* _What you will do_: In the copy, keep every word of the data below and none of its pictures.

[Collected data]

____________________

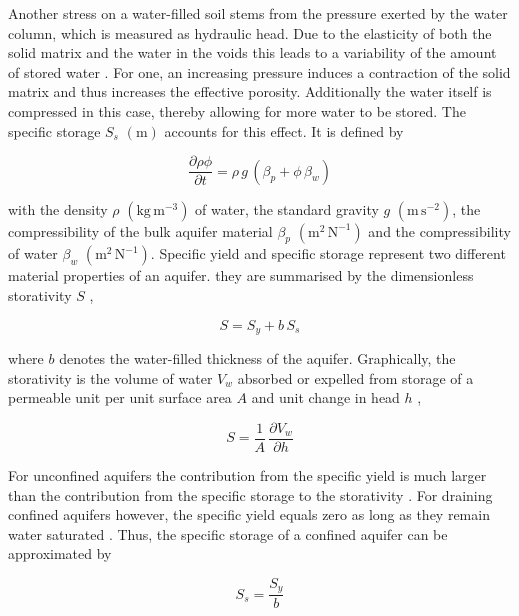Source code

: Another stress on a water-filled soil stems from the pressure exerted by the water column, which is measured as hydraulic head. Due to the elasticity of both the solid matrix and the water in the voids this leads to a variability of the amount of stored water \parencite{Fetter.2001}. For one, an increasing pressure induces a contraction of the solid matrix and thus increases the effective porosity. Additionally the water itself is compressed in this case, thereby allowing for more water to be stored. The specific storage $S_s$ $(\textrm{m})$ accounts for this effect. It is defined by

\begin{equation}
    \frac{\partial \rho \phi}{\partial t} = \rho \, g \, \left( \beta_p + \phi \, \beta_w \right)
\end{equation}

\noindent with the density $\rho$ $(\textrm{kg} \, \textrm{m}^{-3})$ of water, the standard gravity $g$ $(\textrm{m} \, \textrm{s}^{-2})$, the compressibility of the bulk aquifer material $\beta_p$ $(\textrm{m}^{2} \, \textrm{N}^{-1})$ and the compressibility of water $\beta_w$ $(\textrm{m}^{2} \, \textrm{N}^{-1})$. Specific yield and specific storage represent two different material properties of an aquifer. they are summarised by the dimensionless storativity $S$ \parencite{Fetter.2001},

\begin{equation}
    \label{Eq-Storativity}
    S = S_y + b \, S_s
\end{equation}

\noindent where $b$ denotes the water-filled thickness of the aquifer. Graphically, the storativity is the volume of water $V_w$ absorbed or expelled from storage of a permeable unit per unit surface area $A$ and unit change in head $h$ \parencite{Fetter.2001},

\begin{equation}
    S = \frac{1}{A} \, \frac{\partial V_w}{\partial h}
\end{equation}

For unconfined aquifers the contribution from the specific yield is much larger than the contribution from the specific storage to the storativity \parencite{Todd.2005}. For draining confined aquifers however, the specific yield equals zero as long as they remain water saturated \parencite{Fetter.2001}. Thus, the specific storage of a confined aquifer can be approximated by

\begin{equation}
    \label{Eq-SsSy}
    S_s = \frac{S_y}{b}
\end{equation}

____________________

* _Solution for this task_:
Source code

: Another stress on a water-filled soil stems from the pressure exerted by the water column, which is measured as hydraulic head. Due to the elasticity of both the solid matrix and the water in the voids this leads to a variability of the amount of stored water \parencite{Fetter.2001}. For one, an increasing pressure induces a contraction of the solid matrix and thus increases the effective porosity. Additionally the water itself is compressed in this case, thereby allowing for more water to be stored. The specific storage $S_s$ $(\textrm{m})$ accounts for this effect. It is defined by

\begin{equation}
    \frac{\partial \rho \phi}{\partial t} = \rho \, g \, \left( \beta_p + \phi \, \beta_w \right)
\end{equation}

\noindent with the density $\rho$ $(\textrm{kg} \, \textrm{m}^{-3})$ of water, the standard gravity $g$ $(\textrm{m} \, \textrm{s}^{-2})$, the compressibility of the bulk aquifer material $\beta_p$ $(\textrm{m}^{2} \, \textrm{N}^{-1})$ and the compressibility of water $\beta_w$ $(\textrm{m}^{2} \, \textrm{N}^{-1})$. Specific yield and specific storage represent two different material properties of an aquifer. they are summarised by the dimensionless storativity $S$ \parencite{Fetter.2001},

\begin{equation}
    \label{Eq-Storativity}
    S = S_y + b \, S_s
\end{equation}

\noindent where $b$ denotes the water-filled thickness of the aquifer. Graphically, the storativity is the volume of water $V_w$ absorbed or expelled from storage of a permeable unit per unit surface area $A$ and unit change in head $h$ \parencite{Fetter.2001},

\begin{equation}
    S = \frac{1}{A} \, \frac{\partial V_w}{\partial h}
\end{equation}

For unconfined aquifers the contribution from the specific yield is much larger than the contribution from the specific storage to the storativity \parencite{Todd.2005}. For draining confined aquifers however, the specific yield equals zero as long as they remain water saturated \parencite{Fetter.2001}. Thus, the specific storage of a confined aquifer can be approximated by

\begin{equation}
    \label{Eq-SsSy}
    S_s = \frac{S_y}{b}
\end{equation}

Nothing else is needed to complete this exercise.